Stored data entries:
┏━━
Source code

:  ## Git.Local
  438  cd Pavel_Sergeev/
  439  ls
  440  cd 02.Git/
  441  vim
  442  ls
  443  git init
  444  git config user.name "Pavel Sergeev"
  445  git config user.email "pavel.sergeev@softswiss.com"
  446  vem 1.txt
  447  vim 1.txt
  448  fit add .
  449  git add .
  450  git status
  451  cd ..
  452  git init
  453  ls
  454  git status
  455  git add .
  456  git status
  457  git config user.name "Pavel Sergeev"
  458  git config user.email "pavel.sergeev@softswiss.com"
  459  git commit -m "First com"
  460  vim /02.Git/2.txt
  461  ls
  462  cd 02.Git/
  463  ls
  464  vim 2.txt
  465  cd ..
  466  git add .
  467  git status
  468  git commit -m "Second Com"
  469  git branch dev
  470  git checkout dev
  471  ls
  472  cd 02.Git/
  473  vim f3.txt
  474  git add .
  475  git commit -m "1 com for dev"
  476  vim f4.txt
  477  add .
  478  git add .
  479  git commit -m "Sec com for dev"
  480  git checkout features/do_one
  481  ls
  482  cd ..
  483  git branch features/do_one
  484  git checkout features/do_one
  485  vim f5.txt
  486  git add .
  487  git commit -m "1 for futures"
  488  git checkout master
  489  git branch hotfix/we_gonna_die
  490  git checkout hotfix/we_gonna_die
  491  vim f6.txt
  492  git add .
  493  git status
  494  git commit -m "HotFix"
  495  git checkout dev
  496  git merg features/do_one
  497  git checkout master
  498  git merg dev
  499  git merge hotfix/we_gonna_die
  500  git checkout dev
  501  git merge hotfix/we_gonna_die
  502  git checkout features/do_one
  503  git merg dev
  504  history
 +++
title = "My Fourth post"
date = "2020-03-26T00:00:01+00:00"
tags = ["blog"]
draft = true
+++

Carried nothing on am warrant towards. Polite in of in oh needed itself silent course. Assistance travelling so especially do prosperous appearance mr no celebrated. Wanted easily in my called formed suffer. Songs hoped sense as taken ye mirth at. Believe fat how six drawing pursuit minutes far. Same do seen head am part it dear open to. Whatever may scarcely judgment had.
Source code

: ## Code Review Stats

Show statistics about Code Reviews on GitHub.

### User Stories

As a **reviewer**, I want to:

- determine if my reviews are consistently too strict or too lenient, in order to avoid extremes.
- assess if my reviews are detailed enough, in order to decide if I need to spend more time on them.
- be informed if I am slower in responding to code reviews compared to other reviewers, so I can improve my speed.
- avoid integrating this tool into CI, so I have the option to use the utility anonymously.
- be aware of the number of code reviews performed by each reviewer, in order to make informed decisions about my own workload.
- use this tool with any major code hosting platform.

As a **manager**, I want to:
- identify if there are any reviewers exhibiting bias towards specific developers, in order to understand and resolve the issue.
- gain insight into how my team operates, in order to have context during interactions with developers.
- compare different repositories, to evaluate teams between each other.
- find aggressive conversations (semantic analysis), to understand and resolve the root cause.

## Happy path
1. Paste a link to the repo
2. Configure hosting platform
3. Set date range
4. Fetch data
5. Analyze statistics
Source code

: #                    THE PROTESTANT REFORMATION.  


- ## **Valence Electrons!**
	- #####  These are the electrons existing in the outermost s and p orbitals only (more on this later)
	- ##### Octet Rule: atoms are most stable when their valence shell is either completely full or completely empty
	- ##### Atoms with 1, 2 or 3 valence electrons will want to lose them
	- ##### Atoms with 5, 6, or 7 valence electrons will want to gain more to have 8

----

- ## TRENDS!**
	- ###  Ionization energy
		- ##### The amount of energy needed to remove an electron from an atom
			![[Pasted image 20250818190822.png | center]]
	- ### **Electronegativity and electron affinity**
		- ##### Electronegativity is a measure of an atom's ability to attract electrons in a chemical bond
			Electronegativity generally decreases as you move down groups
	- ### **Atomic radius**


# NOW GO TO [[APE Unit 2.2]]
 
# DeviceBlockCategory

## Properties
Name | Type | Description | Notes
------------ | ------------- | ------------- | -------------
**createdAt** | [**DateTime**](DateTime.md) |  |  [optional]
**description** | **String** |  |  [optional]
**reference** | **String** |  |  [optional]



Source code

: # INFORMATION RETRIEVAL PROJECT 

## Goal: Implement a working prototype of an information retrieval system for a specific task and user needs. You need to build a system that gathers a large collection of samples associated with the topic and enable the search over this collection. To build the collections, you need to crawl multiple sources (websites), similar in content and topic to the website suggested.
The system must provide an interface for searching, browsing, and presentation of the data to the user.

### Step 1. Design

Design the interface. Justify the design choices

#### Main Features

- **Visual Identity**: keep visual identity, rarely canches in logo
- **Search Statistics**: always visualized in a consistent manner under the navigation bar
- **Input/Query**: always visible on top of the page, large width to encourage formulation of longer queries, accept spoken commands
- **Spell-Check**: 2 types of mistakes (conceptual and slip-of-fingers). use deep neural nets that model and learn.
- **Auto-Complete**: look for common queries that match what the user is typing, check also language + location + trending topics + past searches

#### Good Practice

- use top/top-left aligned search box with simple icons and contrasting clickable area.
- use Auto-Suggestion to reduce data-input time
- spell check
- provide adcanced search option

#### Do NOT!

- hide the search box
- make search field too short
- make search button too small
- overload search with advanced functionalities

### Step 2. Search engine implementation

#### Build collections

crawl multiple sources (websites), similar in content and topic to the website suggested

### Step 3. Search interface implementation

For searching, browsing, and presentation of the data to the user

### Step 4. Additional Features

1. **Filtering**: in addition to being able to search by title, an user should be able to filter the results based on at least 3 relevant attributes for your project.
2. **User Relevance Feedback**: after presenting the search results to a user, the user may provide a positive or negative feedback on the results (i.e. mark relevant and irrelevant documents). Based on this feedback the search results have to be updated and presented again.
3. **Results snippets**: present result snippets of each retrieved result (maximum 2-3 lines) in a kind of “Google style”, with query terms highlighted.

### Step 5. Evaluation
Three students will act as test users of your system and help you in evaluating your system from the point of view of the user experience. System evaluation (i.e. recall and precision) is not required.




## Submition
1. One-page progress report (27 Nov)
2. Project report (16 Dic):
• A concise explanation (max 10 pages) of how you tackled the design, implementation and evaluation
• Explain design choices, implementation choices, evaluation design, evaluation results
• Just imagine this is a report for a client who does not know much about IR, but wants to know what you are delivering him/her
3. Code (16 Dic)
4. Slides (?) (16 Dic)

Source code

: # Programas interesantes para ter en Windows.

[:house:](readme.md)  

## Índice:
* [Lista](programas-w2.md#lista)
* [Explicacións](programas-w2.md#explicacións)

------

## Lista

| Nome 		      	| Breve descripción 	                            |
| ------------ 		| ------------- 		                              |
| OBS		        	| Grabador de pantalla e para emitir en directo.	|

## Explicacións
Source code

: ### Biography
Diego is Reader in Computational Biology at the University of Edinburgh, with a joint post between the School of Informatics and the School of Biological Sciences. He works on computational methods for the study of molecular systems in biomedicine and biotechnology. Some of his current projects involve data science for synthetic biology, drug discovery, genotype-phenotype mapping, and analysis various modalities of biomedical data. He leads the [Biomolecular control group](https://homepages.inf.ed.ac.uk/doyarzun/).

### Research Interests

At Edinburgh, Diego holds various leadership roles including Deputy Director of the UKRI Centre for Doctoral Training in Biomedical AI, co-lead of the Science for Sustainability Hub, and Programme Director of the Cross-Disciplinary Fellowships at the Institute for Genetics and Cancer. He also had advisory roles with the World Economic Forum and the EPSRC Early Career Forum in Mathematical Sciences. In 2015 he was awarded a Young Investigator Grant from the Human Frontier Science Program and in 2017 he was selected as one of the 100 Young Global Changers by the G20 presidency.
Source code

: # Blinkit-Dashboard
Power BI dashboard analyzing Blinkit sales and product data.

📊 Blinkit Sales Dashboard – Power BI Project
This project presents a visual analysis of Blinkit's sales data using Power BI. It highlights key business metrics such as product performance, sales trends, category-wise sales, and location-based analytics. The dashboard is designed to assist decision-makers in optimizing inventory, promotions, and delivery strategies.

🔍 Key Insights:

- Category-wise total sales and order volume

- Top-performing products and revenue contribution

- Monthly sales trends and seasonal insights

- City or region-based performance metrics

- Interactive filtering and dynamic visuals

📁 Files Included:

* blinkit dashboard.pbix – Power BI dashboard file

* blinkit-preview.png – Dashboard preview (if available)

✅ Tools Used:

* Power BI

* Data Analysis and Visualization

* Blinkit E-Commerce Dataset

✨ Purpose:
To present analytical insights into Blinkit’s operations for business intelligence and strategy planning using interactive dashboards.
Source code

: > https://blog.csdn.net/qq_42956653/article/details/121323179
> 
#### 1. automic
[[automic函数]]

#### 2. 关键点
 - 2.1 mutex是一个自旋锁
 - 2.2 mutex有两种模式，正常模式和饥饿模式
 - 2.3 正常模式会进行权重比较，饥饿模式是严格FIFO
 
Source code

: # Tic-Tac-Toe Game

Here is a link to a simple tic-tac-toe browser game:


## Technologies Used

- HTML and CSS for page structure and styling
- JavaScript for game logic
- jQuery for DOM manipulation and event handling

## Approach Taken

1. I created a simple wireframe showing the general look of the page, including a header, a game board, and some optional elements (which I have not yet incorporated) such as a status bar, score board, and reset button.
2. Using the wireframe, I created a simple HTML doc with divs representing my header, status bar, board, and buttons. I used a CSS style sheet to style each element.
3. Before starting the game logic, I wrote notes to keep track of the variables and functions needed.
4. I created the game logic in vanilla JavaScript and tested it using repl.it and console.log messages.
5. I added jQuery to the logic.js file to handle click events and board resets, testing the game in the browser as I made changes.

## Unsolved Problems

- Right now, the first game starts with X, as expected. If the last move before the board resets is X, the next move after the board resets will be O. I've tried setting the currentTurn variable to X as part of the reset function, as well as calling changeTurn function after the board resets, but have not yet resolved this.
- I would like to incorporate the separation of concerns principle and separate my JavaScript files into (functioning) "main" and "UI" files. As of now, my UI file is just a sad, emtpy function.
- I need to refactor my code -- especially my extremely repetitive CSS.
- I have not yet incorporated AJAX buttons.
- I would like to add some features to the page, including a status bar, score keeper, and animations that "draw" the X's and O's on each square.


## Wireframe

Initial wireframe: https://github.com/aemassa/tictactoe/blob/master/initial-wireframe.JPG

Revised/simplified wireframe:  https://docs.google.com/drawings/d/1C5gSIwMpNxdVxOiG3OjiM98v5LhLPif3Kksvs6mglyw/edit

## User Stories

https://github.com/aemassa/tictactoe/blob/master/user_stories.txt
┗━━
What the exercise asks:
Retype only the stretch of lines above starting at the one with "Name | Type | Description | Notes" and stopping at the one with "INFORMATION RETRIEVAL PROJECT", exactly as written, with both kept.

Solved problem:
Name | Type | Description | Notes
------------ | ------------- | ------------- | -------------
**createdAt** | [**DateTime**](DateTime.md) |  |  [optional]
**description** | **String** |  |  [optional]
**reference** | **String** |  |  [optional]



Source code

: # INFORMATION RETRIEVAL PROJECT 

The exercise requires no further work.